Exercise instructions » Please retype the data below line for line and leave out every picture.

Source information »

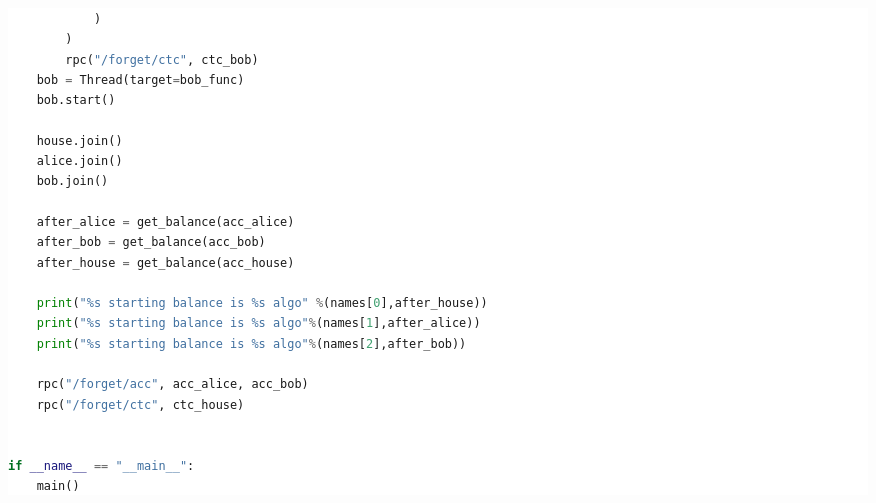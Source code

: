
 ```py
            )
        )
        rpc("/forget/ctc", ctc_bob)
    bob = Thread(target=bob_func)
    bob.start()

    house.join()
    alice.join()
    bob.join()

    after_alice = get_balance(acc_alice)
    after_bob = get_balance(acc_bob)
    after_house = get_balance(acc_house)

    print("%s starting balance is %s algo" %(names[0],after_house))
    print("%s starting balance is %s algo"%(names[1],after_alice))
    print("%s starting balance is %s algo"%(names[2],after_bob))

    rpc("/forget/acc", acc_alice, acc_bob)
    rpc("/forget/ctc", ctc_house)


if __name__ == "__main__":
    main()
```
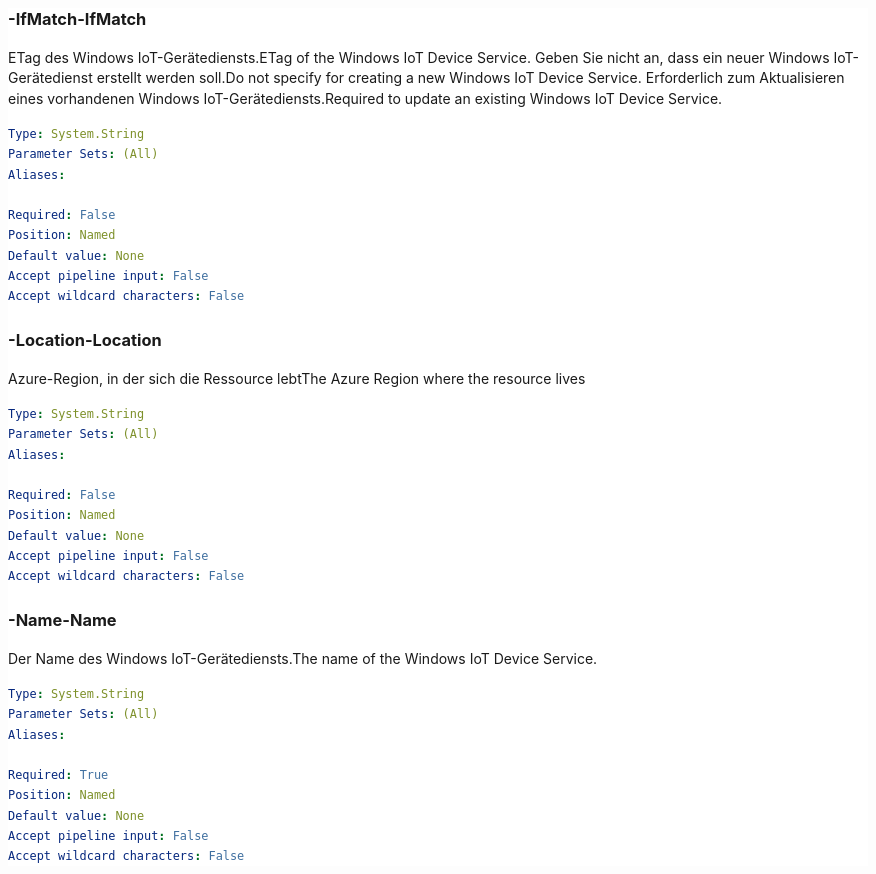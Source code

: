 ### <span data-ttu-id="3027c-122">-IfMatch</span><span class="sxs-lookup"><span data-stu-id="3027c-122">-IfMatch</span></span>
<span data-ttu-id="3027c-123">ETag des Windows IoT-Gerätediensts.</span><span class="sxs-lookup"><span data-stu-id="3027c-123">ETag of the Windows IoT Device Service.</span></span>
<span data-ttu-id="3027c-124">Geben Sie nicht an, dass ein neuer Windows IoT-Gerätedienst erstellt werden soll.</span><span class="sxs-lookup"><span data-stu-id="3027c-124">Do not specify for creating a new Windows IoT Device Service.</span></span>
<span data-ttu-id="3027c-125">Erforderlich zum Aktualisieren eines vorhandenen Windows IoT-Gerätediensts.</span><span class="sxs-lookup"><span data-stu-id="3027c-125">Required to update an existing Windows IoT Device Service.</span></span>

```yaml
Type: System.String
Parameter Sets: (All)
Aliases:

Required: False
Position: Named
Default value: None
Accept pipeline input: False
Accept wildcard characters: False
```

### <span data-ttu-id="3027c-126">-Location</span><span class="sxs-lookup"><span data-stu-id="3027c-126">-Location</span></span>
<span data-ttu-id="3027c-127">Azure-Region, in der sich die Ressource lebt</span><span class="sxs-lookup"><span data-stu-id="3027c-127">The Azure Region where the resource lives</span></span>

```yaml
Type: System.String
Parameter Sets: (All)
Aliases:

Required: False
Position: Named
Default value: None
Accept pipeline input: False
Accept wildcard characters: False
```

### <span data-ttu-id="3027c-128">-Name</span><span class="sxs-lookup"><span data-stu-id="3027c-128">-Name</span></span>
<span data-ttu-id="3027c-129">Der Name des Windows IoT-Gerätediensts.</span><span class="sxs-lookup"><span data-stu-id="3027c-129">The name of the Windows IoT Device Service.</span></span>

```yaml
Type: System.String
Parameter Sets: (All)
Aliases:

Required: True
Position: Named
Default value: None
Accept pipeline input: False
Accept wildcard characters: False
```
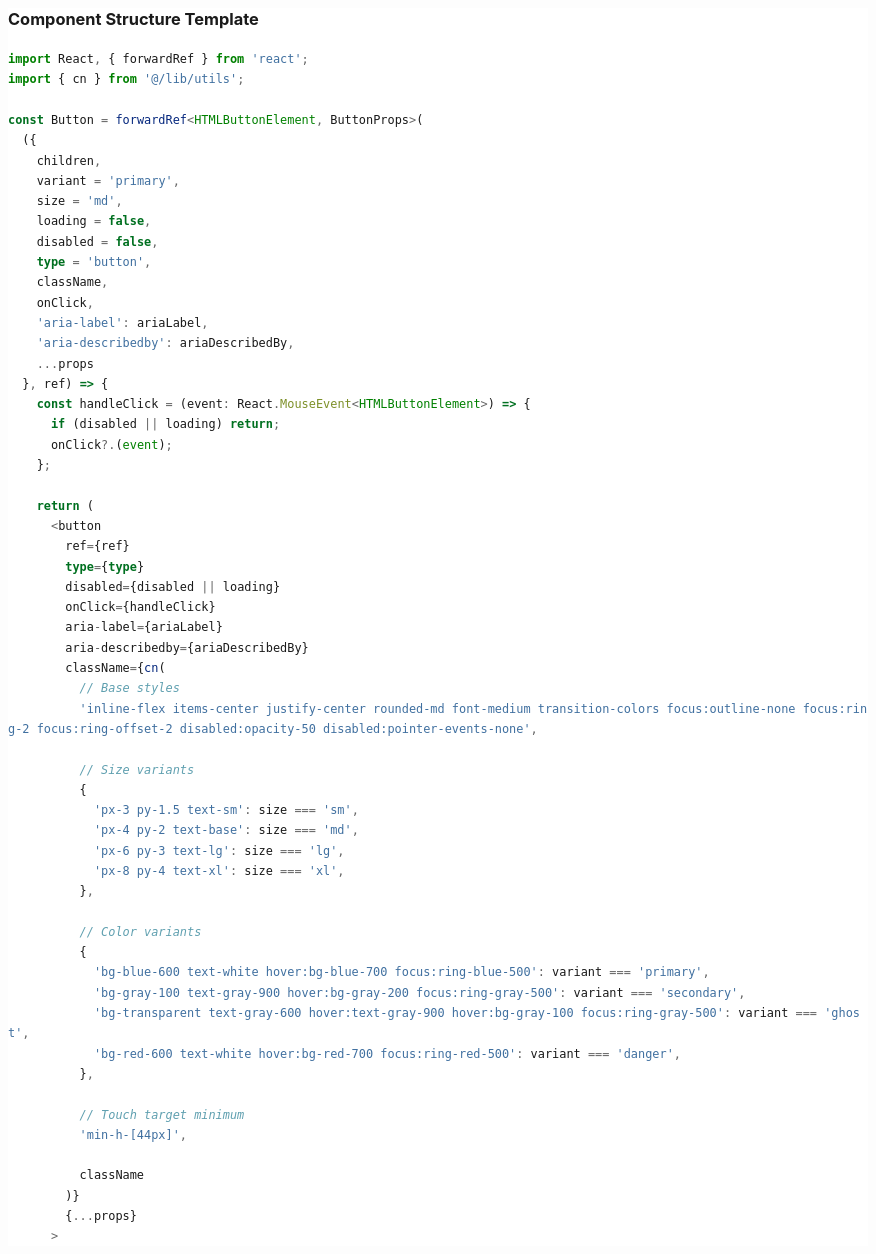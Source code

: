 ### Component Structure Template

```typescript
import React, { forwardRef } from 'react';
import { cn } from '@/lib/utils';

const Button = forwardRef<HTMLButtonElement, ButtonProps>(
  ({
    children,
    variant = 'primary',
    size = 'md',
    loading = false,
    disabled = false,
    type = 'button',
    className,
    onClick,
    'aria-label': ariaLabel,
    'aria-describedby': ariaDescribedBy,
    ...props
  }, ref) => {
    const handleClick = (event: React.MouseEvent<HTMLButtonElement>) => {
      if (disabled || loading) return;
      onClick?.(event);
    };

    return (
      <button
        ref={ref}
        type={type}
        disabled={disabled || loading}
        onClick={handleClick}
        aria-label={ariaLabel}
        aria-describedby={ariaDescribedBy}
        className={cn(
          // Base styles
          'inline-flex items-center justify-center rounded-md font-medium transition-colors focus:outline-none focus:ring-2 focus:ring-offset-2 disabled:opacity-50 disabled:pointer-events-none',

          // Size variants
          {
            'px-3 py-1.5 text-sm': size === 'sm',
            'px-4 py-2 text-base': size === 'md',
            'px-6 py-3 text-lg': size === 'lg',
            'px-8 py-4 text-xl': size === 'xl',
          },

          // Color variants
          {
            'bg-blue-600 text-white hover:bg-blue-700 focus:ring-blue-500': variant === 'primary',
            'bg-gray-100 text-gray-900 hover:bg-gray-200 focus:ring-gray-500': variant === 'secondary',
            'bg-transparent text-gray-600 hover:text-gray-900 hover:bg-gray-100 focus:ring-gray-500': variant === 'ghost',
            'bg-red-600 text-white hover:bg-red-700 focus:ring-red-500': variant === 'danger',
          },

          // Touch target minimum
          'min-h-[44px]',

          className
        )}
        {...props}
      >
```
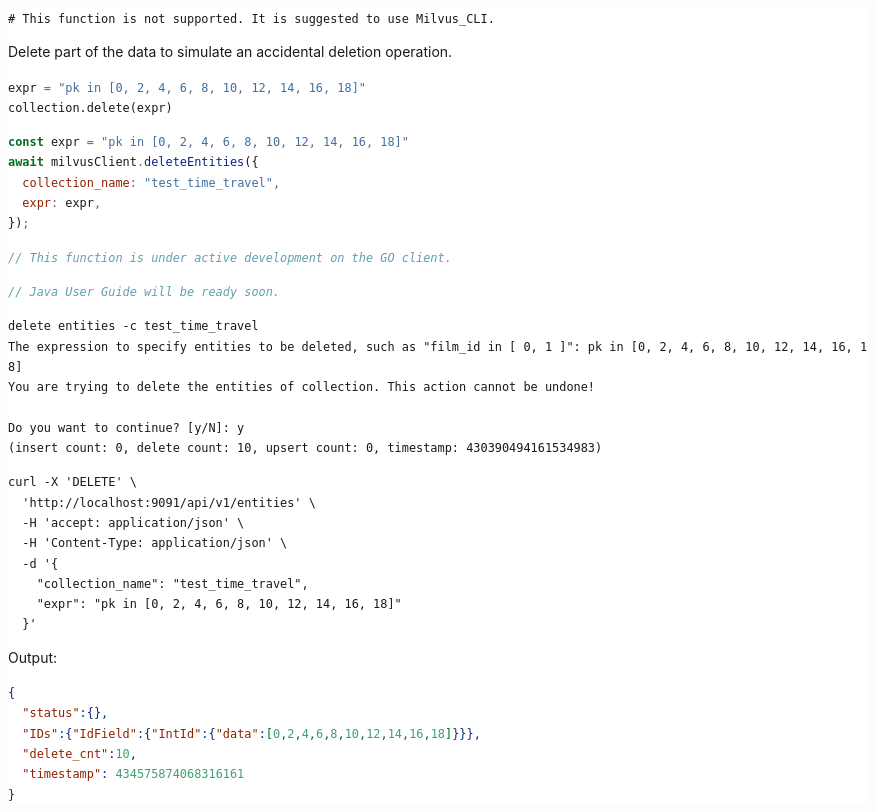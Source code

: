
```curl
# This function is not supported. It is suggested to use Milvus_CLI.
```

Delete part of the data to simulate an accidental deletion operation.

```python
expr = "pk in [0, 2, 4, 6, 8, 10, 12, 14, 16, 18]"
collection.delete(expr)
```

```javascript
const expr = "pk in [0, 2, 4, 6, 8, 10, 12, 14, 16, 18]"
await milvusClient.deleteEntities({
  collection_name: "test_time_travel",
  expr: expr,
});
```

```go
// This function is under active development on the GO client.
```

```java
// Java User Guide will be ready soon.
```

```shell
delete entities -c test_time_travel
The expression to specify entities to be deleted, such as "film_id in [ 0, 1 ]": pk in [0, 2, 4, 6, 8, 10, 12, 14, 16, 18]
You are trying to delete the entities of collection. This action cannot be undone!

Do you want to continue? [y/N]: y
(insert count: 0, delete count: 10, upsert count: 0, timestamp: 430390494161534983)
```

```curl
curl -X 'DELETE' \
  'http://localhost:9091/api/v1/entities' \
  -H 'accept: application/json' \
  -H 'Content-Type: application/json' \
  -d '{
    "collection_name": "test_time_travel",
    "expr": "pk in [0, 2, 4, 6, 8, 10, 12, 14, 16, 18]"
  }'
```

<div class="language-curl">
Output:

```json
{
  "status":{},
  "IDs":{"IdField":{"IntId":{"data":[0,2,4,6,8,10,12,14,16,18]}}},
  "delete_cnt":10,
  "timestamp": 434575874068316161
}
```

Completed task »
Source code

:
 ```py
            )
        )
        rpc("/forget/ctc", ctc_bob)
    bob = Thread(target=bob_func)
    bob.start()

    house.join()
    alice.join()
    bob.join()

    after_alice = get_balance(acc_alice)
    after_bob = get_balance(acc_bob)
    after_house = get_balance(acc_house)

    print("%s starting balance is %s algo" %(names[0],after_house))
    print("%s starting balance is %s algo"%(names[1],after_alice))
    print("%s starting balance is %s algo"%(names[2],after_bob))

    rpc("/forget/acc", acc_alice, acc_bob)
    rpc("/forget/ctc", ctc_house)


if __name__ == "__main__":
    main()
```
Source code

: ### <span data-ttu-id="3027c-122">-IfMatch</span><span class="sxs-lookup"><span data-stu-id="3027c-122">-IfMatch</span></span>
<span data-ttu-id="3027c-123">ETag des Windows IoT-Gerätediensts.</span><span class="sxs-lookup"><span data-stu-id="3027c-123">ETag of the Windows IoT Device Service.</span></span>
<span data-ttu-id="3027c-124">Geben Sie nicht an, dass ein neuer Windows IoT-Gerätedienst erstellt werden soll.</span><span class="sxs-lookup"><span data-stu-id="3027c-124">Do not specify for creating a new Windows IoT Device Service.</span></span>
<span data-ttu-id="3027c-125">Erforderlich zum Aktualisieren eines vorhandenen Windows IoT-Gerätediensts.</span><span class="sxs-lookup"><span data-stu-id="3027c-125">Required to update an existing Windows IoT Device Service.</span></span>

```yaml
Type: System.String
Parameter Sets: (All)
Aliases:

Required: False
Position: Named
Default value: None
Accept pipeline input: False
Accept wildcard characters: False
```

### <span data-ttu-id="3027c-126">-Location</span><span class="sxs-lookup"><span data-stu-id="3027c-126">-Location</span></span>
<span data-ttu-id="3027c-127">Azure-Region, in der sich die Ressource lebt</span><span class="sxs-lookup"><span data-stu-id="3027c-127">The Azure Region where the resource lives</span></span>

```yaml
Type: System.String
Parameter Sets: (All)
Aliases:

Required: False
Position: Named
Default value: None
Accept pipeline input: False
Accept wildcard characters: False
```

### <span data-ttu-id="3027c-128">-Name</span><span class="sxs-lookup"><span data-stu-id="3027c-128">-Name</span></span>
<span data-ttu-id="3027c-129">Der Name des Windows IoT-Gerätediensts.</span><span class="sxs-lookup"><span data-stu-id="3027c-129">The name of the Windows IoT Device Service.</span></span>

```yaml
Type: System.String
Parameter Sets: (All)
Aliases:

Required: True
Position: Named
Default value: None
Accept pipeline input: False
Accept wildcard characters: False
```
Source code

: ### Component Structure Template

```typescript
import React, { forwardRef } from 'react';
import { cn } from '@/lib/utils';

const Button = forwardRef<HTMLButtonElement, ButtonProps>(
  ({
    children,
    variant = 'primary',
    size = 'md',
    loading = false,
    disabled = false,
    type = 'button',
    className,
    onClick,
    'aria-label': ariaLabel,
    'aria-describedby': ariaDescribedBy,
    ...props
  }, ref) => {
    const handleClick = (event: React.MouseEvent<HTMLButtonElement>) => {
      if (disabled || loading) return;
      onClick?.(event);
    };

    return (
      <button
        ref={ref}
        type={type}
        disabled={disabled || loading}
        onClick={handleClick}
        aria-label={ariaLabel}
        aria-describedby={ariaDescribedBy}
        className={cn(
          // Base styles
          'inline-flex items-center justify-center rounded-md font-medium transition-colors focus:outline-none focus:ring-2 focus:ring-offset-2 disabled:opacity-50 disabled:pointer-events-none',

          // Size variants
          {
            'px-3 py-1.5 text-sm': size === 'sm',
            'px-4 py-2 text-base': size === 'md',
            'px-6 py-3 text-lg': size === 'lg',
            'px-8 py-4 text-xl': size === 'xl',
          },

          // Color variants
          {
            'bg-blue-600 text-white hover:bg-blue-700 focus:ring-blue-500': variant === 'primary',
            'bg-gray-100 text-gray-900 hover:bg-gray-200 focus:ring-gray-500': variant === 'secondary',
            'bg-transparent text-gray-600 hover:text-gray-900 hover:bg-gray-100 focus:ring-gray-500': variant === 'ghost',
            'bg-red-600 text-white hover:bg-red-700 focus:ring-red-500': variant === 'danger',
          },

          // Touch target minimum
          'min-h-[44px]',

          className
        )}
        {...props}
      >
```
Source code

:
```curl
# This function is not supported. It is suggested to use Milvus_CLI.
```

Delete part of the data to simulate an accidental deletion operation.

```python
expr = "pk in [0, 2, 4, 6, 8, 10, 12, 14, 16, 18]"
collection.delete(expr)
```

```javascript
const expr = "pk in [0, 2, 4, 6, 8, 10, 12, 14, 16, 18]"
await milvusClient.deleteEntities({
  collection_name: "test_time_travel",
  expr: expr,
});
```

```go
// This function is under active development on the GO client.
```

```java
// Java User Guide will be ready soon.
```

```shell
delete entities -c test_time_travel
The expression to specify entities to be deleted, such as "film_id in [ 0, 1 ]": pk in [0, 2, 4, 6, 8, 10, 12, 14, 16, 18]
You are trying to delete the entities of collection. This action cannot be undone!

Do you want to continue? [y/N]: y
(insert count: 0, delete count: 10, upsert count: 0, timestamp: 430390494161534983)
```

```curl
curl -X 'DELETE' \
  'http://localhost:9091/api/v1/entities' \
  -H 'accept: application/json' \
  -H 'Content-Type: application/json' \
  -d '{
    "collection_name": "test_time_travel",
    "expr": "pk in [0, 2, 4, 6, 8, 10, 12, 14, 16, 18]"
  }'
```

<div class="language-curl">
Output:

```json
{
  "status":{},
  "IDs":{"IdField":{"IntId":{"data":[0,2,4,6,8,10,12,14,16,18]}}},
  "delete_cnt":10,
  "timestamp": 434575874068316161
}
```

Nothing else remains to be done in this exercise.